┌────────
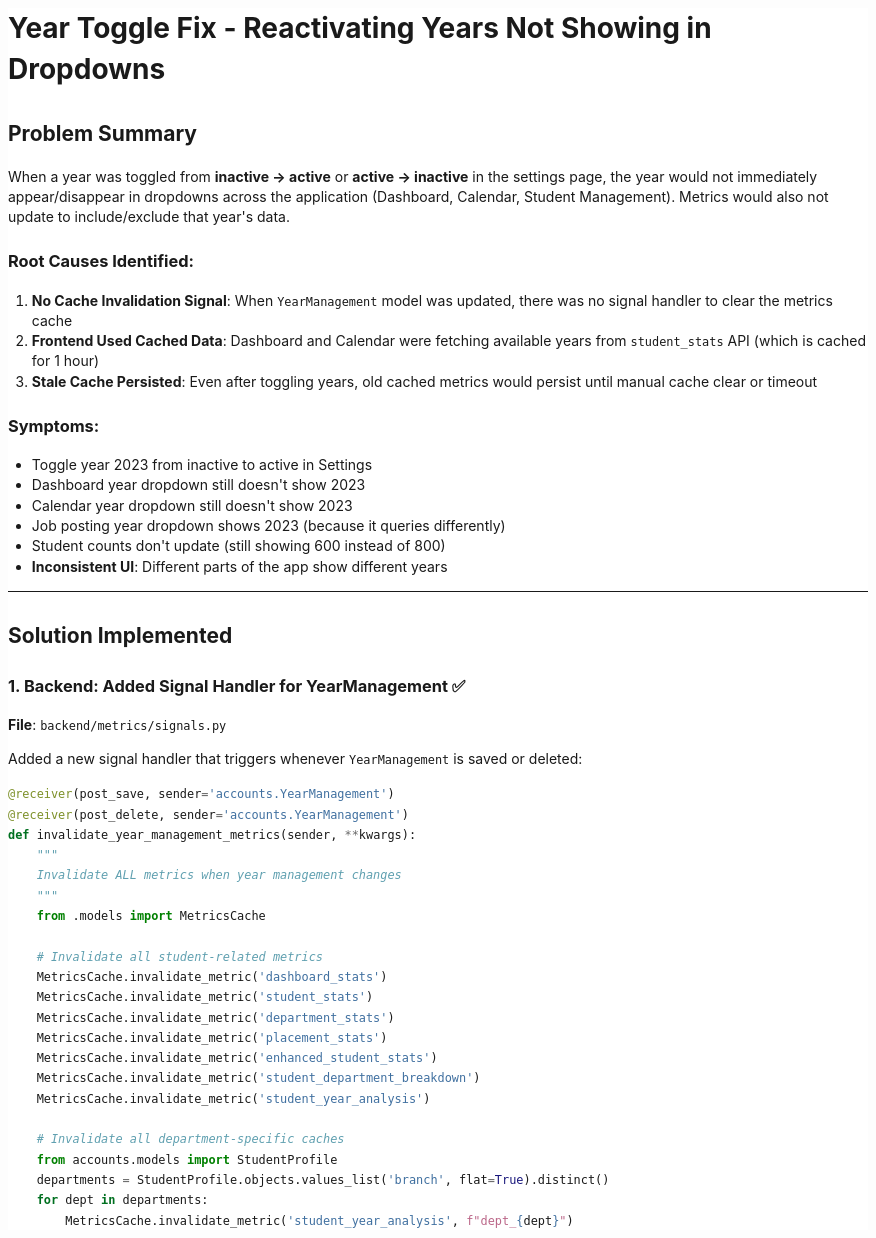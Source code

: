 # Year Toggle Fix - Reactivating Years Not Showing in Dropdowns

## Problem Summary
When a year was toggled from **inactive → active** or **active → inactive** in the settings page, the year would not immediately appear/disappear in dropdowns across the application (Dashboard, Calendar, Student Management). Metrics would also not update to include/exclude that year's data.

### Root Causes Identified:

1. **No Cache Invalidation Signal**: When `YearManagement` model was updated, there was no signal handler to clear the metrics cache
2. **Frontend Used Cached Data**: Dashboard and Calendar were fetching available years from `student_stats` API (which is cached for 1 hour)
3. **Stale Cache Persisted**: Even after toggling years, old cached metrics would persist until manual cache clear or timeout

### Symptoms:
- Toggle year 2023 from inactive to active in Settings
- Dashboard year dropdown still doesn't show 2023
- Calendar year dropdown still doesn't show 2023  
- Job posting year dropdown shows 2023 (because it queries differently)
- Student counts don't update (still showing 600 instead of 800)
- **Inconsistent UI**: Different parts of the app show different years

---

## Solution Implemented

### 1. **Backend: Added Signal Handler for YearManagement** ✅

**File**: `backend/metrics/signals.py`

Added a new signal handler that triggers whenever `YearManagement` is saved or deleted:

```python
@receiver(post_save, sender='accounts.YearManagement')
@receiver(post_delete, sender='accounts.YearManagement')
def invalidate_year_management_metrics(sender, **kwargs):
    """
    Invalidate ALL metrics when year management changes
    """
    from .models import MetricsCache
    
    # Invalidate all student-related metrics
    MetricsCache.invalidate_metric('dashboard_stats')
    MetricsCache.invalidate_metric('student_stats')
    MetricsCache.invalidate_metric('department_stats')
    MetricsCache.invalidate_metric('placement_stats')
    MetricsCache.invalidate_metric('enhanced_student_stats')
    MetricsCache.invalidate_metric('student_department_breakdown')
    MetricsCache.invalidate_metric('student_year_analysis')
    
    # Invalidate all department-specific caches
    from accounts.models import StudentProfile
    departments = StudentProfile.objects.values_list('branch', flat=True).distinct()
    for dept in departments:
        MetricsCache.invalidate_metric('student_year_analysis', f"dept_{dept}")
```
└────────
» Task
Count each line above in which the string "receiver" appears, then state only the total.

» Reply
2